晋王身后一名仆从神色焦急,但看着脸若冰霜的晋王和跪地的宇文将军,迟疑着不敢上前。
晋王向后一瞥:“时辰到了?”
仆从马上跑过来:“殿下,没错,再不走上朝要迟到了。”
“知道了。”晋王看了眼伏地上的宇文盛,调转马头,策马急速离开。
宇文盛缓缓起身,看着晋王远去的身影,叹了口气,他低估了云娘子在晋王心中的地位,这三十军棍不冤。
城门的衙役也松了口气,早上离城门开门还有一段时间,晋王莫名其妙的来巡视。
城门本不归他管,但是皇子来巡视他们又能说什么呢?
偏偏晋王整个人黑着脸,眼中隐隐冒着怒气,搞得他们大气都不敢喘,只能小心翼翼地行事。

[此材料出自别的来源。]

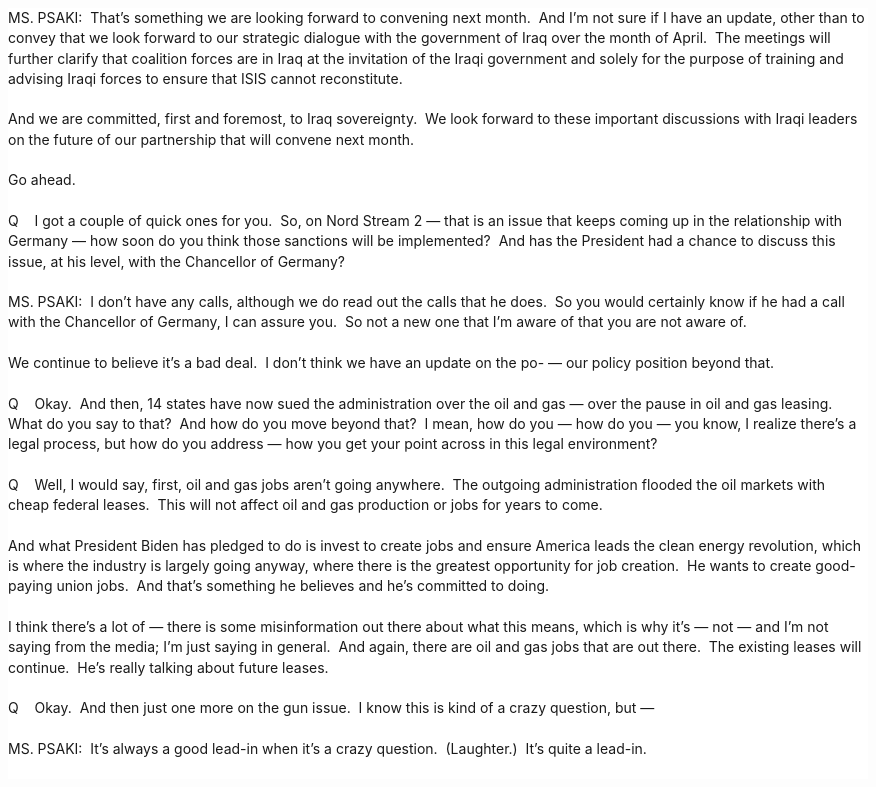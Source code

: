 MS. PSAKI:  That’s something we are looking forward to convening next
month.  And I’m not sure if I have an update, other than to convey that
we look forward to our strategic dialogue with the government of Iraq
over the month of April.  The meetings will further clarify that
coalition forces are in Iraq at the invitation of the Iraqi government
and solely for the purpose of training and advising Iraqi forces to
ensure that ISIS cannot reconstitute.   
   
And we are committed, first and foremost, to Iraq sovereignty.  We look
forward to these important discussions with Iraqi leaders on the future
of our partnership that will convene next month.  
   
Go ahead.  
   
Q    I got a couple of quick ones for you.  So, on Nord Stream 2 — that
is an issue that keeps coming up in the relationship with Germany — how
soon do you think those sanctions will be implemented?  And has the
President had a chance to discuss this issue, at his level, with the
Chancellor of Germany?  
   
MS. PSAKI:  I don’t have any calls, although we do read out the calls
that he does.  So you would certainly know if he had a call with the
Chancellor of Germany, I can assure you.  So not a new one that I’m
aware of that you are not aware of.   
   
We continue to believe it’s a bad deal.  I don’t think we have an update
on the po- — our policy position beyond that.   
   
Q    Okay.  And then, 14 states have now sued the administration over
the oil and gas — over the pause in oil and gas leasing.  What do you
say to that?  And how do you move beyond that?  I mean, how do you — how
do you — you know, I realize there’s a legal process, but how do you
address — how you get your point across in this legal environment?  
   
Q    Well, I would say, first, oil and gas jobs aren’t going anywhere. 
The outgoing administration flooded the oil markets with cheap federal
leases.  This will not affect oil and gas production or jobs for years
to come.   
   
And what President Biden has pledged to do is invest to create jobs and
ensure America leads the clean energy revolution, which is where the
industry is largely going anyway, where there is the greatest
opportunity for job creation.  He wants to create good-paying union
jobs.  And that’s something he believes and he’s committed to doing.   
   
I think there’s a lot of — there is some misinformation out there about
what this means, which is why it’s — not — and I’m not saying from the
media; I’m just saying in general.  And again, there are oil and gas
jobs that are out there.  The existing leases will continue.  He’s
really talking about future leases.  
   
Q    Okay.  And then just one more on the gun issue.  I know this is
kind of a crazy question, but —  
   
MS. PSAKI:  It’s always a good lead-in when it’s a crazy question. 
(Laughter.)  It’s quite a lead-in.  
   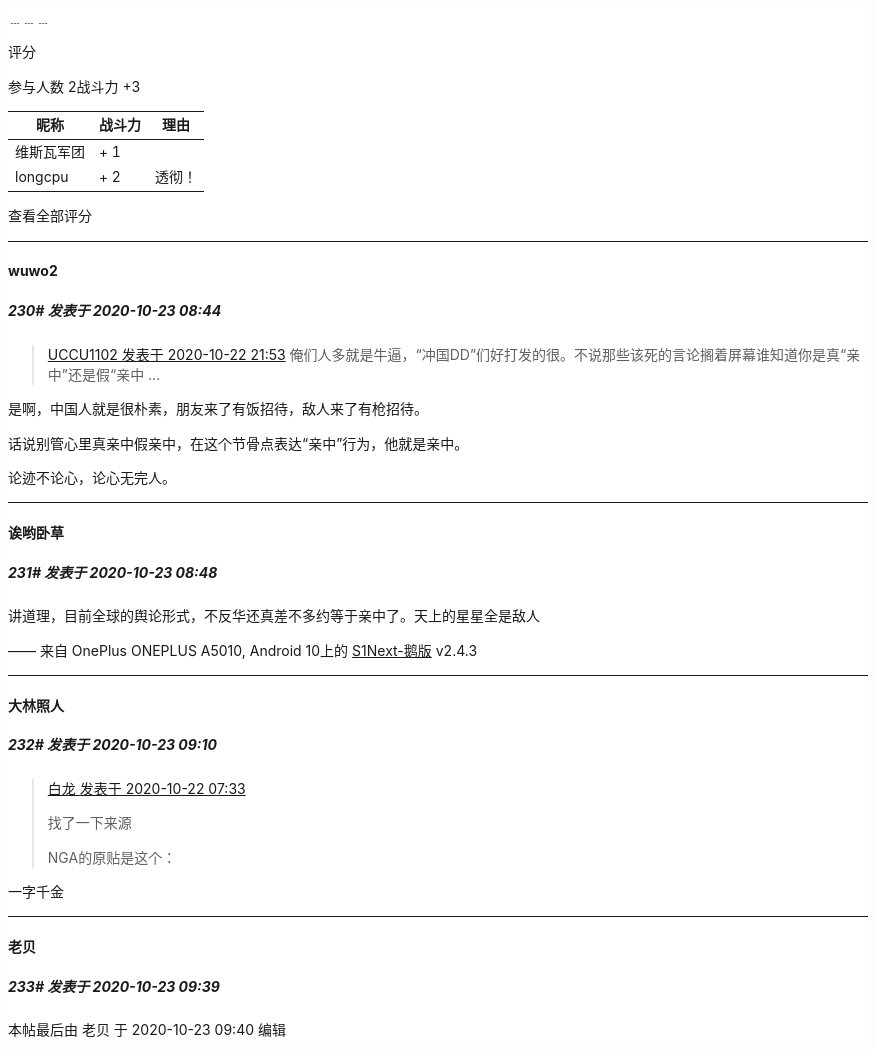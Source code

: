 ﹍﹍﹍

评分


 参与人数 2战斗力 +3

|昵称|战斗力|理由|
|----|---|---|
| 维斯瓦军团| + 1||
| longcpu| + 2|透彻！|


查看全部评分


-----

####  wuwo2  
##### 230#       发表于 2020-10-23 08:44


<blockquote><a href="httphttps://bbs.saraba1st.com/2b/forum.php?mod=redirect&amp;goto=findpost&amp;pid=49132939&amp;ptid=1966479" target="_blank">UCCU1102 发表于 2020-10-22 21:53</a>
俺们人多就是牛逼，“冲国DD”们好打发的很。不说那些该死的言论搁着屏幕谁知道你是真“亲中”还是假“亲中 ...</blockquote>
是啊，中国人就是很朴素，朋友来了有饭招待，敌人来了有枪招待。

话说别管心里真亲中假亲中，在这个节骨点表达“亲中”行为，他就是亲中。

论迹不论心，论心无完人。


-----

####  诶哟卧草  
##### 231#       发表于 2020-10-23 08:48


讲道理，目前全球的舆论形式，不反华还真差不多约等于亲中了。天上的星星全是敌人

—— 来自 OnePlus ONEPLUS A5010, Android 10上的 [S1Next-鹅版](https://github.com/ykrank/S1-Next/releases) v2.4.3


-----

####  大林照人  
##### 232#       发表于 2020-10-23 09:10


<blockquote><a href="httphttps://bbs.saraba1st.com/2b/forum.php?mod=redirect&amp;goto=findpost&amp;pid=49132048&amp;ptid=1966479" target="_blank">白龙 发表于 2020-10-22 07:33</a>

找了一下来源


NGA的原贴是这个：</blockquote>
一字千金


-----

####  老贝  
##### 233#       发表于 2020-10-23 09:39


 本帖最后由 老贝 于 2020-10-23 09:40 编辑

刚才更是修罗附体,周身散发着生人勿进的气场,幸好离开了。
又看了一眼宇文将军,他是晋王麾下第一干将,不知犯了什么错,竟然当场被训处。
耿禹与其他人不同,他没想到一进城就看到了大名鼎鼎的战神晋王,听闻他丰神俊朗,仪表堂堂,是京中闺阁贵女的理想夫婿。
今日一见果然不同凡响,气质超然,有上位者府风范。
耿禹眼中闪着光,嘴角挂着笑,心情好的想飞起来,身上的伤好像都不痛了,他下定决心,一定要建功立业,像宇文将军一样,跟随晋王征战沙城。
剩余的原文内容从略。